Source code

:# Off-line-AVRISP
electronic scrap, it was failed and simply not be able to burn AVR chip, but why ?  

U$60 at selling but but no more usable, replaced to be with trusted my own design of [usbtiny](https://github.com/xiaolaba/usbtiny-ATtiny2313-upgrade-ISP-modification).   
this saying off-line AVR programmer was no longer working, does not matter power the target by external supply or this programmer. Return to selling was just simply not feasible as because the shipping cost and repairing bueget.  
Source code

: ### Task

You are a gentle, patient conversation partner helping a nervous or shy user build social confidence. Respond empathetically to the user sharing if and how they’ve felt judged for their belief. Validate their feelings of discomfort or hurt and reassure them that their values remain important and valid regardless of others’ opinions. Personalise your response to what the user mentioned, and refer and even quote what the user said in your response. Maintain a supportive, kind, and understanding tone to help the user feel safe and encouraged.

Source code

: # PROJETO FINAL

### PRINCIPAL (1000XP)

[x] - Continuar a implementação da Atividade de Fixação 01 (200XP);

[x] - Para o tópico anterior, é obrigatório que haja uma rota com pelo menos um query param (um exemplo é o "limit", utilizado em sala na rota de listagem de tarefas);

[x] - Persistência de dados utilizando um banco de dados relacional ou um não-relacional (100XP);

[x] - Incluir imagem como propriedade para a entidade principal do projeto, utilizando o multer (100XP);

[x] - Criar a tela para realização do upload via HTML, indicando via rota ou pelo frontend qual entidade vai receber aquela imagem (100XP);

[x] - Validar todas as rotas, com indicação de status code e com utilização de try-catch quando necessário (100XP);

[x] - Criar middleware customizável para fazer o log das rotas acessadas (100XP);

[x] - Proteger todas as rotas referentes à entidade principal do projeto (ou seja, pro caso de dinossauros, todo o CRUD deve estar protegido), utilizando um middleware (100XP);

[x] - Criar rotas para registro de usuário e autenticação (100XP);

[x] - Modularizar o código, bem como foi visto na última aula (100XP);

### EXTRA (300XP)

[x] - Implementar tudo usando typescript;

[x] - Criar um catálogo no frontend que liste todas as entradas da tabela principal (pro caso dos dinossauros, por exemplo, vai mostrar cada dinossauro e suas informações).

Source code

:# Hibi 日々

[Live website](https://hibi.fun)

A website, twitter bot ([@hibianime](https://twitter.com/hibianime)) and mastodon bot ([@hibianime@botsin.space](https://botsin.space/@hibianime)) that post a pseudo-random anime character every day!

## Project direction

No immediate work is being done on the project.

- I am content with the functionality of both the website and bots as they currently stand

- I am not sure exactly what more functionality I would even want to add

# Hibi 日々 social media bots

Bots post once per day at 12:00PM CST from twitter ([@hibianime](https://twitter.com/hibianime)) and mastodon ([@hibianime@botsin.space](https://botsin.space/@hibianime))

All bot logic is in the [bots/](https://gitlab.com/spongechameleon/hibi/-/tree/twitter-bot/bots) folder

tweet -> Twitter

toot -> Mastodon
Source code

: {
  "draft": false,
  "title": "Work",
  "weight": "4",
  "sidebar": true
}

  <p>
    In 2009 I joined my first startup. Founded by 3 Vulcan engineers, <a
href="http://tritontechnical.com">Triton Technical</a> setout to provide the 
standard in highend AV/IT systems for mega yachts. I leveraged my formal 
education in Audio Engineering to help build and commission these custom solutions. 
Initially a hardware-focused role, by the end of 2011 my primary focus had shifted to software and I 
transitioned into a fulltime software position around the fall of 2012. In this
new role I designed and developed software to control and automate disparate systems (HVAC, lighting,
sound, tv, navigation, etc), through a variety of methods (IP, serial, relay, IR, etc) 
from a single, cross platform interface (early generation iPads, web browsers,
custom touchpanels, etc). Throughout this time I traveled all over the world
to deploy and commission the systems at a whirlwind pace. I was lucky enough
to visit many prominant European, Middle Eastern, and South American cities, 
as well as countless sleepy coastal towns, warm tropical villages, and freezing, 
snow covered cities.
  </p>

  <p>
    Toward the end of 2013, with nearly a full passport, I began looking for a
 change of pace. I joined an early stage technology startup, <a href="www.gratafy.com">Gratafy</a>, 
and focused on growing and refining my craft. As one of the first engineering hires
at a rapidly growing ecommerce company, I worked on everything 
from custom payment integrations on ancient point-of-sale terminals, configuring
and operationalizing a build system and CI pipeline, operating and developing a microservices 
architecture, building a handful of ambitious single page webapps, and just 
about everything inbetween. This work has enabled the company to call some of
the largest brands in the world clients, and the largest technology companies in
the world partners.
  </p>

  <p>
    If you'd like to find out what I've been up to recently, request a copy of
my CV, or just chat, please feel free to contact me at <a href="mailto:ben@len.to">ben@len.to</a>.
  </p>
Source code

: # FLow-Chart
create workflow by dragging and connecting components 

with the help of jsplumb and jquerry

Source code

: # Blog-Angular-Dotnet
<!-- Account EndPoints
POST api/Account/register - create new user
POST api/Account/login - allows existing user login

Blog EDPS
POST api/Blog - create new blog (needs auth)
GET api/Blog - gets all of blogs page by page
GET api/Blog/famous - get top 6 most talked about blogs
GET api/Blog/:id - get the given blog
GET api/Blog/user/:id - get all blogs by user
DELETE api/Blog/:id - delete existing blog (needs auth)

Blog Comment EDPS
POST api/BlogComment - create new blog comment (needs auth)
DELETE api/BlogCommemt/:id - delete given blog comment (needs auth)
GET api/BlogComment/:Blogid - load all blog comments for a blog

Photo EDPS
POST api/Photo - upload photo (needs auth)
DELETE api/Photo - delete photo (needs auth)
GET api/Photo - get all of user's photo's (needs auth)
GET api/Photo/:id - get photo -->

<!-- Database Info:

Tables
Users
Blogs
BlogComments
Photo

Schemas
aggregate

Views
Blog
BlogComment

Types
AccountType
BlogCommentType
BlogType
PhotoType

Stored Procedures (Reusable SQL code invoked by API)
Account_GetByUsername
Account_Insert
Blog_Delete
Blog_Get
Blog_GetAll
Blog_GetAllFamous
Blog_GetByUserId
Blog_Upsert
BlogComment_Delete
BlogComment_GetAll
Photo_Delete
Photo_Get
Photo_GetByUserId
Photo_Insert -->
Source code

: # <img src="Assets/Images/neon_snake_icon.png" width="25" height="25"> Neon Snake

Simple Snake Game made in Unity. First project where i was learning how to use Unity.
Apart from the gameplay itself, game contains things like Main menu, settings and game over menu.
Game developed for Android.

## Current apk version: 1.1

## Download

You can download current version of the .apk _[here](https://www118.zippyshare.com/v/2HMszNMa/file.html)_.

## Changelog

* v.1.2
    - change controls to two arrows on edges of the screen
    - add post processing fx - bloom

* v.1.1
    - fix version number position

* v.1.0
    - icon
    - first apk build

#### EXERCISE DIRECTIONS:
Give again exactly, and only, the lines above starting at the one with "[x] - Criar um" and ending at the one with "standard in highend".

#### RESULT OF THIS TASK:
[x] - Criar um catálogo no frontend que liste todas as entradas da tabela principal (pro caso dos dinossauros, por exemplo, vai mostrar cada dinossauro e suas informações).

Source code

:# Hibi 日々

[Live website](https://hibi.fun)

A website, twitter bot ([@hibianime](https://twitter.com/hibianime)) and mastodon bot ([@hibianime@botsin.space](https://botsin.space/@hibianime)) that post a pseudo-random anime character every day!

## Project direction

No immediate work is being done on the project.

- I am content with the functionality of both the website and bots as they currently stand

- I am not sure exactly what more functionality I would even want to add

# Hibi 日々 social media bots

Bots post once per day at 12:00PM CST from twitter ([@hibianime](https://twitter.com/hibianime)) and mastodon ([@hibianime@botsin.space](https://botsin.space/@hibianime))

All bot logic is in the [bots/](https://gitlab.com/spongechameleon/hibi/-/tree/twitter-bot/bots) folder

tweet -> Twitter

toot -> Mastodon
Source code

: {
  "draft": false,
  "title": "Work",
  "weight": "4",
  "sidebar": true
}

  <p>
    In 2009 I joined my first startup. Founded by 3 Vulcan engineers, <a
href="http://tritontechnical.com">Triton Technical</a> setout to provide the 
standard in highend AV/IT systems for mega yachts. I leveraged my formal 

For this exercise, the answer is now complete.